Ginsburg Reviews Friedman's "The Purse and the Sword"

You Shall Appoint for Yourself Judges

Towering over Israeli law of the past several decades is the singular figure of Aharon Barak. A former dean of the law faculty of the Hebrew University, he was appointed attorney general in 1975, became a justice on the Supreme Court three years later, and headed the court from 1995 to 2006. Combining the raw intellectual firepower of Oliver Wendell Holmes with the activism of Earl Warren, Barak remade the court, and to some extent the country, with his bold assertions of judicial power. His sheer range and depth led Richard Posner, the prolific former judge on the United States Court of Appeals for the Seventh Circuit (and a trenchant critic of Barak’s approach), to suggest that Barak would deserve a Nobel Prize for law, if such a thing existed. It is not much of an exaggeration to say that legal and judicial politics in Israel since his retirement have pivoted on competing views of Barak and his court: Was he a robust defender of human rights or a runaway judge who imposed his political preferences on a nation? In The Purse and the Sword, one of Barak’s chief intellectual antagonists, former minister of justice Daniel Friedmann, lays out the case against him.
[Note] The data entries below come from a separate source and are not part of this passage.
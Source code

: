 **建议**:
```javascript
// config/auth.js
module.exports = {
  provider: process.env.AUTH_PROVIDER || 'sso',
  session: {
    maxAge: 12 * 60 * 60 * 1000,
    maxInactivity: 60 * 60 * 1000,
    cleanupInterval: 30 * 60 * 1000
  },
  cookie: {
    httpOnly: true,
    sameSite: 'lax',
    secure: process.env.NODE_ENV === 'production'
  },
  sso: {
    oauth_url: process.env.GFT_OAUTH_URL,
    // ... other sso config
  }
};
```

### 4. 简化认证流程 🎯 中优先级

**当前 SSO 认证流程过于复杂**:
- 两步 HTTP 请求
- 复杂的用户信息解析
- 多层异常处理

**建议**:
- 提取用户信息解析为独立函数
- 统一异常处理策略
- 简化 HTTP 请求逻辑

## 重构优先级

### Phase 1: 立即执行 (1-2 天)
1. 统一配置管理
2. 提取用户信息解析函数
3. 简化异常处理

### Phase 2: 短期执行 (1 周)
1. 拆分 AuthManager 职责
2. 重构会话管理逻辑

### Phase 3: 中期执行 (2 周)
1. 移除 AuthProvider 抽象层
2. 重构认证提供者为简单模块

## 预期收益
As is well known, Israel’s founding fathers could not agree on a constitutional text, in large part because of disputes between religious leaders and parties and the secular political establishment. Instead, the country has gradually adopted a series of “Basic Laws” (chukei ha-yesod) to define the fundamental institutions of the state. As a result of this piecemeal approach, the country has no formal constitution to interpret, and in this Israel is much like its former overseer, the United Kingdom. As in the UK, Israeli legislators could do pretty much what they liked, free of the fundamental constraints that might be found in a formal bill of rights or a written constitution. To be sure, there were common law traditions and principles of “natural justice” that might constrain policymakers, particularly in the administrative realm. But these were minimal, and judges interpreted them narrowly.